# Spectral similarity measures¶

## Weighted cosine spectral similarity¶

The most common spectral similarity measure for library search is the weighted cosine similarity. Generally,the cosine similarity is calculated as following:

$similarity = cos\theta = (u \cdot v) / (\sqrt{(sum(u^2))} * \sqrt{(sum(v^2))})$

In case of weighted cosine similarity, the previous formula is modified according to the weighting function. In case of weighting function in form $$m/z^a*{Intensity}^b$$ (where a, b are weights) the weighted cosine similarity is calculated as follows:

$weighted\;similarity = (u' \cdot v') / (\sqrt{(sum(u^2))} * \sqrt{(sum(v^2))})$
$u' = sum(u_i) = sum(m{u_i}^a*I{u_i}^b)$
$v' = sum(v_i) = sum(m_{v_i}^a*I_{v_i}^b)$

where u and v are the aligned vectors of the two spectra.

It is used to determine the similarity between two spectra (usually library and query spectra). Both spectra are turned into vectors and cosine similarity is calculated by division of vectors dot product over cosine value of the angle between them.

## Composite weighted cosine spectral similarity (identity)¶

This similarity measure can be especially useful for very reproducible generation of spectra (GC-EI-MS). This measure is modified by a ratio based on the relative intensities of adjacent m/z signals in the two spectra.
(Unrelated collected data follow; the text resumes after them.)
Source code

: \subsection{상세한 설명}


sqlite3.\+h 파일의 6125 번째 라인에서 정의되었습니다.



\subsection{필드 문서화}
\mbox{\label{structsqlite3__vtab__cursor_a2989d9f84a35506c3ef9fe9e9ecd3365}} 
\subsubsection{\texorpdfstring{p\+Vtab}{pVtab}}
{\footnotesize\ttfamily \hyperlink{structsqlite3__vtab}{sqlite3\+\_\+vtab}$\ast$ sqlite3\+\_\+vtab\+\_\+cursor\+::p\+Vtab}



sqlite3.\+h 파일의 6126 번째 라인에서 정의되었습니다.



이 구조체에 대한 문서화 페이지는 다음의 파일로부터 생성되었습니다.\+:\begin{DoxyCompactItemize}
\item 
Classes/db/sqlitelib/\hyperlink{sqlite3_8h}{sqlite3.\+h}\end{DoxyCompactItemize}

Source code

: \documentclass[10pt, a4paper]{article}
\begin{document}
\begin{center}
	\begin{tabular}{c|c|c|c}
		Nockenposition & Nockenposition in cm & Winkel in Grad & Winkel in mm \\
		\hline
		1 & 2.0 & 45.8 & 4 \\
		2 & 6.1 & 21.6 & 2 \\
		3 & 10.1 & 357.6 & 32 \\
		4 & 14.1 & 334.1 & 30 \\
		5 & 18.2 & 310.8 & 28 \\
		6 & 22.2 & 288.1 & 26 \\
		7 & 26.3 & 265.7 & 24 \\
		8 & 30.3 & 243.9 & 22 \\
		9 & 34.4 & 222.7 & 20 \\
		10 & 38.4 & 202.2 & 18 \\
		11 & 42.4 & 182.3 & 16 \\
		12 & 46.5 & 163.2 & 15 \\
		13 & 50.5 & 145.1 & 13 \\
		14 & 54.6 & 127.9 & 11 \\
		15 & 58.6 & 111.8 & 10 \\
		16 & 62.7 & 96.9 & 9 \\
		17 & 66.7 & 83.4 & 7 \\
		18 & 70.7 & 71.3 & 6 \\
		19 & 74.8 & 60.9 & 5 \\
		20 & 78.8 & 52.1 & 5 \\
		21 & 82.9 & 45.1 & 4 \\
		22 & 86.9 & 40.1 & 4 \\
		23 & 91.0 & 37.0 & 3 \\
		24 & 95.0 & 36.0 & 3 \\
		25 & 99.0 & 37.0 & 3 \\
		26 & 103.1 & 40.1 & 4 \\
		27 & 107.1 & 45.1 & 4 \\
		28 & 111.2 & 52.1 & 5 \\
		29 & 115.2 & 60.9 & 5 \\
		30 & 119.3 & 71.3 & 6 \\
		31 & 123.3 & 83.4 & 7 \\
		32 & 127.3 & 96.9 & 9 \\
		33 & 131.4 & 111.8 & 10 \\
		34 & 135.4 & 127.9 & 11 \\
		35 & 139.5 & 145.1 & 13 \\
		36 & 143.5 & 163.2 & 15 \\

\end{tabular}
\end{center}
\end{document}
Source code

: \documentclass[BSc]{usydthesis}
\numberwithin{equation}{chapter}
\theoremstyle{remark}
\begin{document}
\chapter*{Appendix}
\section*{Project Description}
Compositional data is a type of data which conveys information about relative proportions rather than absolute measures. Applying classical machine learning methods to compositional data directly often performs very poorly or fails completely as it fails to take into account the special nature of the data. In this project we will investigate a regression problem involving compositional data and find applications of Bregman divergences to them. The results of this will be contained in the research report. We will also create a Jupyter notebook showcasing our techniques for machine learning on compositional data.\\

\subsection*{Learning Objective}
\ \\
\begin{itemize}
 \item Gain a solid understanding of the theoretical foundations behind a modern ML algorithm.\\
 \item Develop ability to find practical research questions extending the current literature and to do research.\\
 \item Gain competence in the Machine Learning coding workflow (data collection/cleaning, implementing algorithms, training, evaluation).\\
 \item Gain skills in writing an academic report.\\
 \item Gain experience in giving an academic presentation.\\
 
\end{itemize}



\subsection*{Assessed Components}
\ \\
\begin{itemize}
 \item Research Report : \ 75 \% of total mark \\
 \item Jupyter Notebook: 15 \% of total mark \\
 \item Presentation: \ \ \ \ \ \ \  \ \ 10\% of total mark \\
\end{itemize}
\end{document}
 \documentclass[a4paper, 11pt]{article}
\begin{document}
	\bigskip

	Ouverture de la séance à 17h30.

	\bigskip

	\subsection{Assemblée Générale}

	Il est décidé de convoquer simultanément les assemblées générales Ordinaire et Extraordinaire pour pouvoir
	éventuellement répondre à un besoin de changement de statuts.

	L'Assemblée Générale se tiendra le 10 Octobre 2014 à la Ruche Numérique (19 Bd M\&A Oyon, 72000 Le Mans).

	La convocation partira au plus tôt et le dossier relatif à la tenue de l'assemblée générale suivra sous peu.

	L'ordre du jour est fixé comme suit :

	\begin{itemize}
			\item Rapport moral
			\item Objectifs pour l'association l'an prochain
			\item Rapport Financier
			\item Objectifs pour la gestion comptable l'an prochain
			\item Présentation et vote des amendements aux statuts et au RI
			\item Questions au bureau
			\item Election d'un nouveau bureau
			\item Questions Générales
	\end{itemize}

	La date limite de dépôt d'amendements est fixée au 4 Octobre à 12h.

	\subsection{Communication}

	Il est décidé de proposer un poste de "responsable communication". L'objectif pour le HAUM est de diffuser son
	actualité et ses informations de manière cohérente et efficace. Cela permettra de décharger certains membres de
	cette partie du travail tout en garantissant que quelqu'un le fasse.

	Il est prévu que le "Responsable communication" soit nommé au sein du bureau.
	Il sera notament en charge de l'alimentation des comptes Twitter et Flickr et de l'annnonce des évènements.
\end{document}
Composite weighted cosine similarity is calculated as follows:

$composite\;similarity = \frac{N*{cosine\;similarity}+overlap*{ratio\;factor}}{N+overlap}$
$ratio\;factor=\frac{min(r_{lib},r_{query})}{max(r_{lib},r_{query})}$
$r_{lib}=I_i(lib)/I_{i-1}(lib);\;r_{query}=I_i(query)/I_{i-1}(query)$

where $$N$$ - number of signals in a query spectrum, cosine similarity is calculated as described previously, overlap - number of matching signals in query and library spectra, $$ratio\;factor$$ - relative intensities ratio, $$r_{lib}$$ - relative ratio of adjacent signals in a library spectrum, $$r_{query}$$ - relative ratio of adjacent signals in a query spectrum.

It is used to determine the similarity between two spectra (usually library and query spectra).

## Parameters¶

#### Weights¶

For calculating the cosine similarity, different weighting strategies for m/z and signal intensities can be applied.

Several weighting schemes are available:

• None $$m/z^0*I^1$$ (weighting only by intensities)
• SQRT $$m/z^0*I^{0.5}$$ (weighting only by intensities)
• MassBank $$m/z^2*I^{0.5}$$
• NIST11 (LC) $$m/z^{1.3}*I^{0.53}$$
• NIST (GC) $$m/z^3*I^{0.6}$$

Choice of the similarity measure depends on your data, and intensity-based schemes might work better on homogenous datasets. However, recommended approach for choosing the weighting scheme would be trial-and-error.

#### Minimum cosine similarity¶

This option defines the minimum accepted similarity score that is taken into account for annotation. The similarity score depends on the data handling of unmatched signals.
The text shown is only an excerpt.